NtMirror

NtMirror is a tool for creating and keeping up-to-date a local mirror of the NCBI Taxonomy database.

Requirements

The software is distributed as a Python 3 package.

An installation by pip is only possible, if the mariadb module is installed (which requires installation of MariaDB and its C and Python connectors).

CLI

The CLI has been developed and tested exclusively using MariaDB as a RDBMS.

Loading into the database

The script ntmirror-dbload is used to load the dump files into the database. It takes as arguments the database username, its password, the database name and the path to the connection socket, followed by the directory where the dump files are located.

If the database tables do not exist, they are created. If dump files are found, they are loaded into the database and deleted. If no dump file is found, then nothing is done.

The exit code of the script is 0 on success and 1 if an error occurs. If the option --exitcode is used, and no dump file is found, the exit code of the script is 100 (instead of 0).

Subtree search using hierarchical SQL

To list the IDs of a subtree of the NCBI taxonomy tree, the ntmirror-extract-subtree script can be used. It takes as arguments the database username, its password, the database name and the path to the connection socket, followed by the subtree root ID.

Example usage

The following example uses the ntdownload package to download the dumps and loads them into the database and extracts a subtree using ntmirror.

ntdownload ntdumpsdir
ntmirror-dbload myuser mypass mydb /path/to/db.socket ntdumpsdir
ntmirror-extract-subtree myser mypass mydb /path/to/db.socket 562

API

Database setup

To create the database tables, a SqlAlchemy connection object is necessary. This is passed to the dbschema.create(connection) method, which creates the tables, if they do not exist yet.

Loading the data using MariaDB

In MariaDB, the database data loading is performed using the mysql library and not using SqlAlchemy, since the loading is faster.

The dbloader_mysql.load_all(ntdumpsdir) function is used, to which the path of the directory containing the dump files is passed, followed by the database hostname, database username, its password, the database name and the path to the connection socket.

If no dump files are found, nothing happens. Otherwise, the dump files are loaded into the database. The function returns an array of tuples (filepfx, filepath) for each dump file which was loaded into the database.

Example usage

The following example uses the ntdownload package to download the dumps and loads them into the database and extracts a subtree using ntmirror.

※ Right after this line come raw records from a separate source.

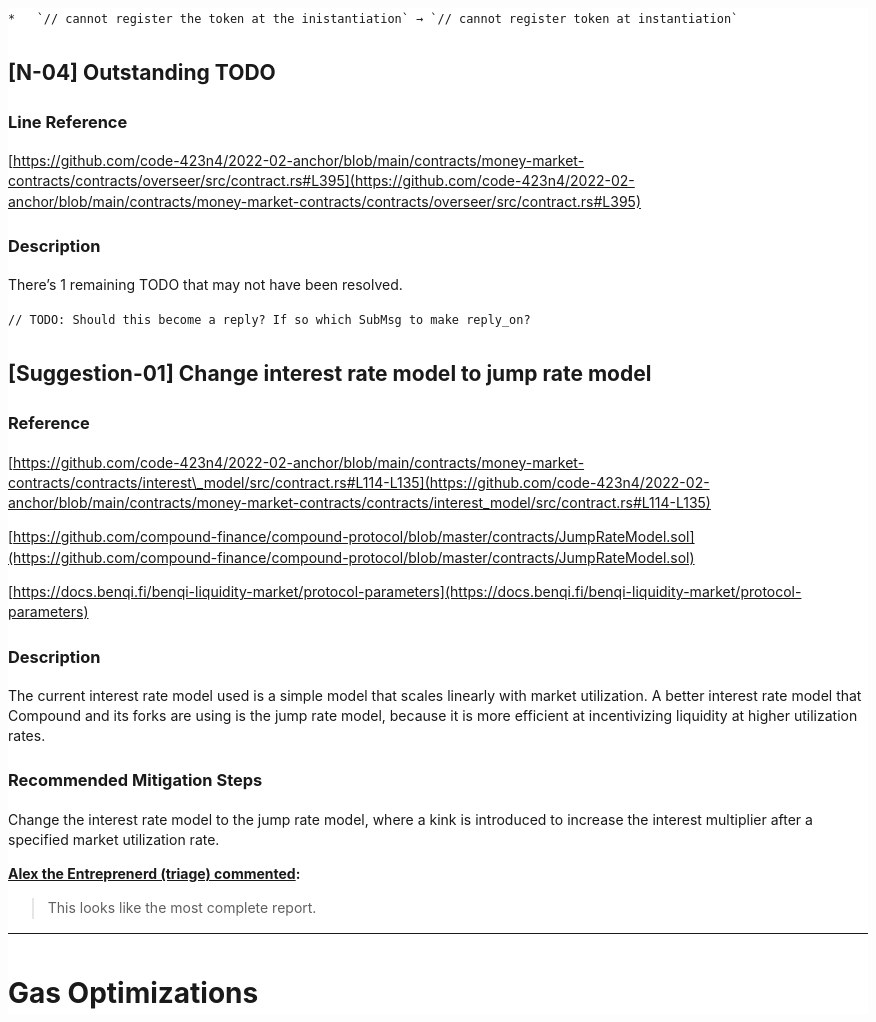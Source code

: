     *   `// cannot register the token at the inistantiation` → `// cannot register token at instantiation`

[](#n-04-outstanding-todo)\[N-04\] Outstanding TODO
---------------------------------------------------

### [](#line-reference)Line Reference

[https://github.com/code-423n4/2022-02-anchor/blob/main/contracts/money-market-contracts/contracts/overseer/src/contract.rs#L395](https://github.com/code-423n4/2022-02-anchor/blob/main/contracts/money-market-contracts/contracts/overseer/src/contract.rs#L395)

### [](#description-7)Description

There’s 1 remaining TODO that may not have been resolved.

`// TODO: Should this become a reply? If so which SubMsg to make reply_on?`

[](#suggestion-01-change-interest-rate-model-to-jump-rate-model)\[Suggestion-01\] Change interest rate model to jump rate model
-------------------------------------------------------------------------------------------------------------------------------

### [](#reference-1)Reference

[https://github.com/code-423n4/2022-02-anchor/blob/main/contracts/money-market-contracts/contracts/interest\_model/src/contract.rs#L114-L135](https://github.com/code-423n4/2022-02-anchor/blob/main/contracts/money-market-contracts/contracts/interest_model/src/contract.rs#L114-L135)

[https://github.com/compound-finance/compound-protocol/blob/master/contracts/JumpRateModel.sol](https://github.com/compound-finance/compound-protocol/blob/master/contracts/JumpRateModel.sol)

[https://docs.benqi.fi/benqi-liquidity-market/protocol-parameters](https://docs.benqi.fi/benqi-liquidity-market/protocol-parameters)

### [](#description-8)Description

The current interest rate model used is a simple model that scales linearly with market utilization. A better interest rate model that Compound and its forks are using is the jump rate model, because it is more efficient at incentivizing liquidity at higher utilization rates.

### [](#recommended-mitigation-steps-22)Recommended Mitigation Steps

Change the interest rate model to the jump rate model, where a kink is introduced to increase the interest multiplier after a specified market utilization rate.

**[Alex the Entreprenerd (triage) commented](https://github.com/code-423n4/2022-02-anchor-findings/issues/13#issuecomment-1205884657):**

> This looks like the most complete report.

* * *

[](#gas-optimizations)Gas Optimizations
=======================================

from ntdownload import Downloader
from ntmirror import dbschema, dbloader_mysql

# this assumes that the SqlAchemy connection is available
dbschema.create(connection)

d = Downloader("ntdumpsdir")
d.run()
dbloader_mysql.load_all("ntdumpsdir", dbhostname, dbusername, dbpassword,
                        path_to_db_socket)

Loading the data using another RDBMS

Database data loading using SqlAlchemy was also implemented, so that the package can be used with other RDBMS, although it is slower than using the dbloader_mysql module.

To upload the dump files into the database the dbloader_sqlalchemy module can be used. The database must implement a LOAD DATA LOCAL INFILE SQL command. The dbloader_sqlalchemy version of load_all() takes two arguments: the dump file directory and a SqlAlchemy connection object.

Tests

To run the test suite, a YAML configuration file for the database connection must be provided. The database name, database username and password, hostname and port, drivername and path to the connection socket file must be provided.

For example:

database: ntmirror_test
username: ntmirror_user
password: ntmirror_pass
host: localhost
port: 3306
socket: ntmirror.sock
drivername: "mysql+mysqldb"

Then the test suite is run using pytest (or make tests)